The purpose of the project, in Hwange National Park, Zimbabwe, was to assess the impact on lion populations of commercial hunting.
This research, led by Professor David Macdonald,
addressed the growing problem of conflict between humans and lions, often caused by competition for precious resources.
WildCRU also started a successful conservation education initiative: a local theatre group, the Ingonyama Players, who write and perform plays with strong conservation messages. The Ingonyama Players play to school and villages using song, dance and story-telling – all culturally relevant and accessible to people in a region where there is limited access to other media. The long-term success of this project has been supported by
MCFEA sponsorship.
The GRD

The main objective of Gesellschaft zur Rettung der Delphine (“GRD”) is to
protect whales and dolphins and to conserve their habitats. In 2003 and
2004 the Fund made ?10,000 contributions to GRD to help the start-up of their
activities in Croatia to study and conserve Adriatic dolphins.

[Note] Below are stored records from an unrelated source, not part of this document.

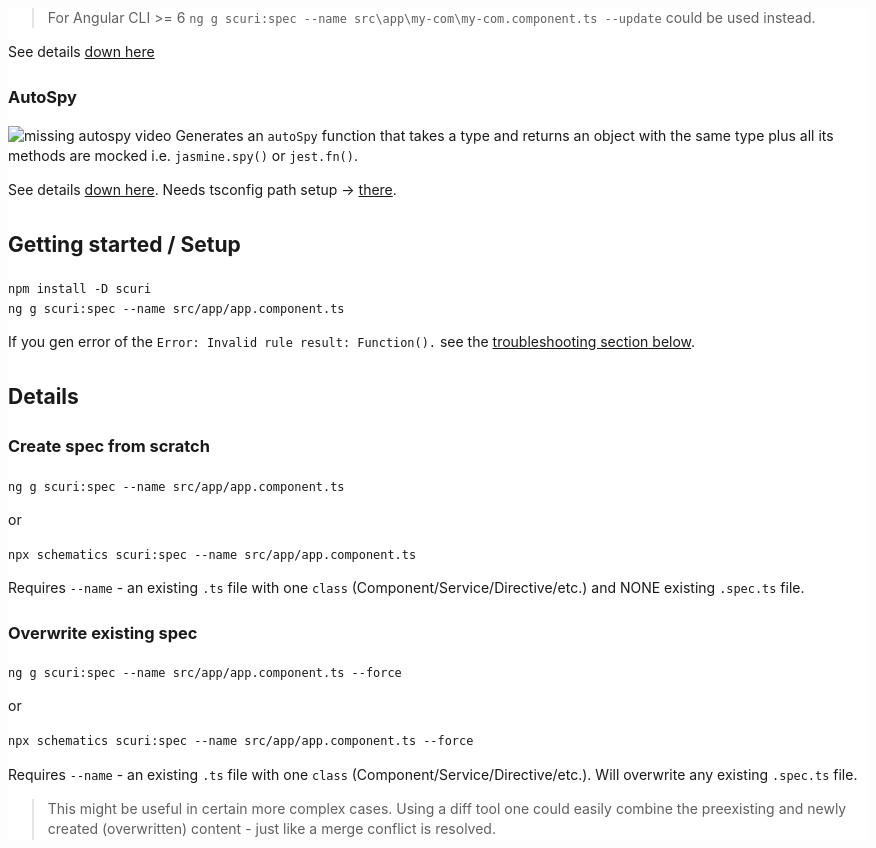 > For Angular CLI >= 6 `ng g scuri:spec --name src\app\my-com\my-com.component.ts --update` could be used instead.

See details [down here](#update-existing-spec)

### AutoSpy

![missing autospy video](./docs/autospy.gif)
Generates an `autoSpy` function that takes a type and returns an object with the same type plus all its methods are mocked i.e. `jasmine.spy()` or `jest.fn()`.

See details [down here](#autospy-1).
Needs tsconfig path setup -> [there](#autospy-path-in-tsconfigjson).

## Getting started / Setup

```
npm install -D scuri
ng g scuri:spec --name src/app/app.component.ts
```

If you gen error of the `Error: Invalid rule result: Function().` see the [troubleshooting section below](#rule-result-function).

## Details

### Create spec from scratch

```
ng g scuri:spec --name src/app/app.component.ts
```

or

```
npx schematics scuri:spec --name src/app/app.component.ts
```

Requires `--name` - an existing `.ts` file with one `class` (Component/Service/Directive/etc.) and NONE existing `.spec.ts` file.

### Overwrite existing spec

```
ng g scuri:spec --name src/app/app.component.ts --force
```

or

```
npx schematics scuri:spec --name src/app/app.component.ts --force
```

Requires `--name` - an existing `.ts` file with one `class` (Component/Service/Directive/etc.). Will overwrite any existing `.spec.ts` file.

> This might be useful in certain more complex cases. Using a diff tool one could easily combine the preexisting and newly created (overwritten) content - just like a merge conflict is resolved.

The GRD has established, together with the Veterinary Faculty of
the University of Zagreb, a local NGO (“VAL”), and has developed a
project to build a small Marine Mammal Research and Conservation Centre on the
island of Ugljan, off the coast of mainland Croatia. The MCFEA contributed 20,000
in 2005 towards the purchase of a small plot of land for this centre.
ARKive

In 2006, the MCFEA will support ARKive, a not-for-profit initiative
of Wildscreen, a UK-based charity, whose mission is ‘to use the power of
wildlife images to inspire the people of the world to value and conserve our natural
environment and its biodiversity’.
ARKive brings together into one centralised digital library, films, photographs and audio recordings of the world’s species.Using film, photographs and audio recordings, ARKive is creating a unique record of the world’s biodiversity - complementing other species information datasets, and making a key resource available for scientists, conservationists, educators and the general public. Continued habitat destruction and the rise in extinction rates mean that for many species, films, photographs and audio recordings may soon be all that remains.